The touch of warm metal against his cheek drew Aedan out of his thoughts. Duncan had moved to draw him into an embrace against a strong chest. Through the heavy metal and layers of padding, the youngest Cousland imagined he could hear the Warden's heartbeat, drumming blank calm into Aedan's overtired mind. A small measure of the stress that held him together drained away at the gesture. They were little more than acquaintances, but Duncan's act of comfort helped Aedan feel grounded.
Aedan always responded well to his tactile sense. It was something real to hold on to, a welcome change from the constant company of the phantoms in his mind. They sat in silence for a time, content to hold or be held. The youngest Cousland had all but forgotten verbal communication until Duncan spoke, words rumbling up from the older man's chest and working their way into Aedan's exhausted frame.

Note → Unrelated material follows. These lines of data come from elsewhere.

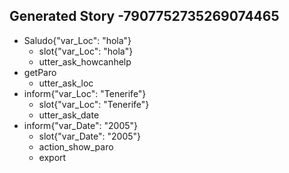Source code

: ## Generated Story -7907752735269074465
* Saludo{"var_Loc": "hola"}
    - slot{"var_Loc": "hola"}
    - utter_ask_howcanhelp
* getParo
    - utter_ask_loc
* inform{"var_Loc": "Tenerife"}
    - slot{"var_Loc": "Tenerife"}
    - utter_ask_date
* inform{"var_Date": "2005"}
    - slot{"var_Date": "2005"}
    - action_show_paro
    - export

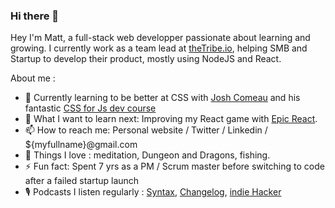 ### Hi there 👋

Hey I'm Matt, a full-stack web developper passionate about learning and growing. I currently work as a team lead at [theTribe.io](http://theTribe.io), helping SMB and Startup to develop their product, mostly using NodeJS and React.

About me : 

- 🌱 Currently learning to be better at CSS with [Josh Comeau](https://www.joshwcomeau.com/) and his fantastic [CSS for Js dev course](https://css-for-js.dev/)
- 🤔 What I want to learn next: Improving my React game with [Epic React](https://epicreact.dev/).
- 📫 How to reach me: Personal website / Twitter / Linkedin / ${myfullname}@gmail.com
- 💙 Things I love : meditation, Dungeon and Dragons, fishing.
- ⚡ Fun fact: Spent 7 yrs as a PM / Scrum master before switching to code after a failed startup launch
- 🎙️ Podcasts I listen regularly : [Syntax](https://syntax.fm/), [Changelog](https://changelog.com/podcast), [indie Hacker](https://www.indiehackers.com/podcasts)

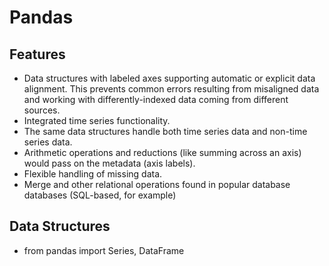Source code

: # Pandas

## Features
* Data structures with labeled axes supporting automatic or explicit data alignment. This prevents common errors resulting from misaligned data and working with differently-indexed data coming from different sources.
* Integrated time series functionality.
* The same data structures handle both time series data and non-time series data.
* Arithmetic operations and reductions (like summing across an axis) would pass on the metadata (axis labels).
* Flexible handling of missing data.
* Merge and other relational operations found in popular database databases (SQL-based, for example)

## Data Structures
* from pandas import Series, DataFrame
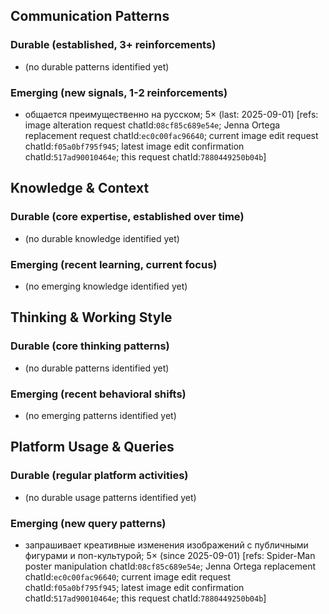 ## Communication Patterns
### Durable (established, 3+ reinforcements)
- (no durable patterns identified yet)

### Emerging (new signals, 1-2 reinforcements)
- общается преимущественно на русском; 5× (last: 2025-09-01) [refs: image alteration request chatId:`08cf85c689e54e`; Jenna Ortega replacement request chatId:`ec0c00fac96640`; current image edit request chatId:`f05a0bf795f945`; latest image edit confirmation chatId:`517ad90010464e`; this request chatId:`7880449250b04b`]

## Knowledge & Context
### Durable (core expertise, established over time)
- (no durable knowledge identified yet)

### Emerging (recent learning, current focus)
- (no emerging knowledge identified yet)

## Thinking & Working Style
### Durable (core thinking patterns)
- (no durable patterns identified yet)

### Emerging (recent behavioral shifts)
- (no emerging patterns identified yet)

## Platform Usage & Queries
### Durable (regular platform activities)
- (no durable usage patterns identified yet)

### Emerging (new query patterns)
- запрашивает креативные изменения изображений с публичными фигурами и поп-культурой; 5× (since 2025-09-01) [refs: Spider-Man poster manipulation chatId:`08cf85c689e54e`; Jenna Ortega replacement chatId:`ec0c00fac96640`; current image edit request chatId:`f05a0bf795f945`; latest image edit confirmation chatId:`517ad90010464e`; this request chatId:`7880449250b04b`]
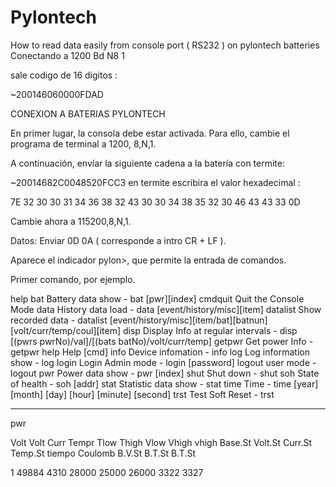 # Pylontech
How to read data easily from console port ( RS232 ) on pylontech batteries
Conectando a 1200 Bd N8 1

sale codigo de 16 digitos :

~200146060000FDAD

CONEXION A BATERIAS PYLONTECH 

En primer lugar, la consola debe estar activada. Para ello, cambie el programa de terminal a 1200, 8,N,1.

A continuación, envíar la siguiente cadena a la batería con termite:

~20014682C0048520FCC3
 en termite escribira el valor hexadecimal :

7E 32 30 30 31 34 36 38 32 43 30 30 34 38 35 32 30 46 43 43 33 0D

Cambie ahora a 115200,8,N,1.

Datos: Enviar 0D 0A ( corresponde a intro CR + LF ).

Aparece el indicador pylon>, que permite la entrada de comandos.

Primer comando, por ejemplo.

help
bat      Battery data show - bat [pwr][index]
cmdquit  Quit the Console Mode
data     History data load - data [event/history/misc][item]
datalist Show recorded data - datalist [event/history/misc][item/bat][batnun][volt/curr/temp/coul][item]
disp     Display Info at regular intervals - disp [(pwrs pwrNo)/val]/[(bats batNo)/volt/curr/temp]
getpwr   Get power Info - getpwr
help     Help [cmd]
info     Device infomation - info
log      Log information show - log
login    Login Admin mode - login [password]
logout   user mode  - logout
pwr      Power data show - pwr [index]
shut     Shut down - shut
soh      State of health - soh [addr]
stat     Statistic data show - stat
time     Time - time [year] [month] [day] [hour] [minute] [second]
trst     Test Soft Reset - trst

**********************************************************


pwr


Volt Volt Curr Tempr Tlow Thigh Vlow Vhigh vhigh Base.St Volt.St Curr.St Temp.St tiempo Coulomb B.V.St B.T.St B.T.St

1 49884 4310 28000 25000 26000 3322 3327
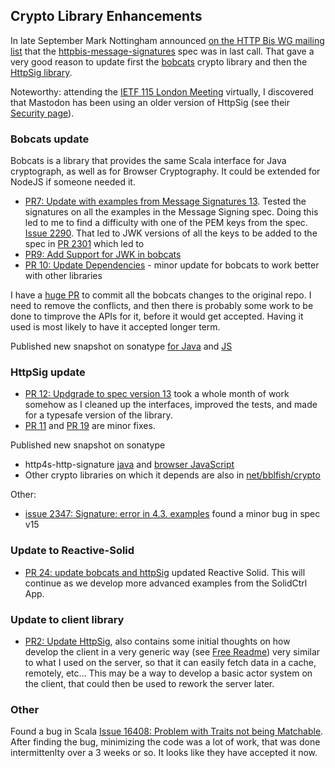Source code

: ## Crypto Library Enhancements

In late September Mark Nottingham announced [on the HTTP Bis WG mailing list](https://lists.w3.org/Archives/Public/ietf-http-wg/2022JulSep/0183.html) that the [httpbis-message-signatures](https://datatracker.ietf.org/doc/draft-ietf-httpbis-message-signatures/) spec was in last call. That gave a very good reason to update first the [bobcats](https://github.com/typelevel/bobcats) crypto library and then the [HttpSig library](https://github.com/bblfish/httpSig). 

Noteworthy: attending the [IETF 115 London Meeting](https://wiki.ietf.org/meeting/115) virtually, I discovered that Mastodon has been using an older version of HttpSig (see their [Security page](https://docs.joinmastodon.org/spec/security/#http-sign)).

### Bobcats update

Bobcats is a library that provides the same Scala interface for Java cryptograph, as well as for Browser Cryptography. It could be extended for NodeJS if someone needed it.

* [PR7: Update with examples from Message Signatures 13](https://github.com/bblfish/bobcats/pull/7). Tested the signatures on all the examples in the Message Signing spec. Doing this led to me to find a difficulty with one of the PEM keys from the spec. [Issue 2290](https://github.com/httpwg/http-extensions/issues/2290). That led to JWK versions of all the keys to be added to the spec in [PR 2301](https://github.com/httpwg/http-extensions/pull/2301) which led to
* [PR9: Add Support for JWK in bobcats](https://github.com/bblfish/bobcats/pull/9) 
* [PR 10: Update Dependencies](https://github.com/bblfish/bobcats/pull/10) - minor update for bobcats to work better with other libraries

I have a [huge PR](https://github.com/typelevel/bobcats/pull/129) to commit all the bobcats changes
to the original repo. I need to remove the conflicts, and then there is probably some work to be done to timprove the APIs for it, before it would get accepted. Having it used is most likely to have it accepted longer term.

Published new snapshot on sonatype [for Java](https://oss.sonatype.org/content/repositories/snapshots/net/bblfish/crypto/bobcats_3/) and [JS](https://oss.sonatype.org/content/repositories/snapshots/net/bblfish/crypto/bobcats_sjs1_3/)

### HttpSig update

* [PR 12: Updgrade to spec version 13](https://github.com/bblfish/httpSig/pull/12) took a whole month of work somehow as I cleaned up the interfaces, improved the tests, and made for a typesafe version of the library.
* [PR 11](https://github.com/bblfish/httpSig/pull/11) and [PR 19](https://github.com/bblfish/httpSig/pull/19) are minor fixes.

Published new snapshot on sonatype
 * http4s-http-signature [java](https://oss.sonatype.org/content/repositories/snapshots/net/bblfish/crypto/http4s-http-signature_3/) and [browser JavaScript](https://oss.sonatype.org/content/repositories/snapshots/net/bblfish/crypto/http4s-http-signature_sjs1_3/)
 * Other crypto libraries on which it depends are also in [net/bblfish/crypto](https://oss.sonatype.org/content/repositories/snapshots/net/bblfish/crypto/) 

Other:
* [issue 2347: Signature: error in 4.3. examples](https://github.com/httpwg/http-extensions/issues/2347) found a minor bug in spec v15

### Update to Reactive-Solid

* [PR 24: update bobcats and httpSig](https://github.com/co-operating-systems/Reactive-SoLiD/pull/24) updated Reactive Solid. This will continue as we develop more advanced examples from the SolidCtrl App.


### Update to client library

* [PR2: Update HttpSig](https://github.com/bblfish/SolidCtrlApp/pull/2), also contains some initial thoughts on how develop the client in a very generic way (see [Free Readme](https://github.com/bblfish/SolidCtrlApp/blob/CommandLine/free/shared/net/bblfish/ldp/cmd/README.md)) very similar to what I used on the server, so that it can easily fetch data in a cache, remotely, etc... This may be a way to develop a basic actor system on the client, that could then be used to rework the server later. 

### Other

Found a bug in Scala [Issue 16408: Problem with Traits not being Matchable](https://github.com/lampepfl/dotty/issues/16408). After finding the bug, minimizing the code was a lot of work, that was done intermittenlty over a 3 weeks or so. It looks like they have accepted it now.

"You do not wish to speak of it. It is too soon, too much and you are not ready for such a telling. I would not ask you to share. You owe me none of that." Duncan's hand—freed from its gauntlet, though when, Aedan didn't know—came to rest in his hair, "But you need to rest. You will feel better for it, and whatever dreams you have will be easier to face when you wake. Rest is maybe the last thing you wish to do, but it is needed."
The hand in Aedan's hair began to card through it gently, leaching the tension from his frame. The older man's presence was a balm to Aedan's raw nerves. He pressed closer to Duncan's side, unconsciously craving more of the gentle attention.
"I will help you bear this burden, Aedan. You are to become a Grey Warden, a title with no small amount of responsibility. We are brothers in the Grey. The burdens that one of us carries are burdens that we all share."
The horrific visions that played behind Aedan's closed eyelids began to fade with Duncan's words. His body was giving in to the exhaustion that tugged at it so heavily. The youngest Cousland felt the hand in his hair slip down to slide under his knees so the Warden could lift him. Duncan placed Aedan in the tent more gently than he would have believed the other man capable of and drew up the woolen blanket to his chin. Though it would have embarrassed him to do so were his head clear, Aedan reached for the older man when Duncan pulled away.
The youngest Cousland kept his eyes closed, ready to pass off the reaction as one done unconsciously and prompted by the lull of sleep if the Warden didn't receive it well. There was no such rejection and a beat passed before the creak of leather and clink of metal reached Aedan's ears and another few moments passed before he was pulled against a solid chest.
Aedan clung to that warmth that made the harder edges of hurt ebb away, filling his head with Duncan's heartbeat. The young recruit's body seized upon the chance for rest, and slowly, Aedan's mind passed into the Fade, his burden a little lighter.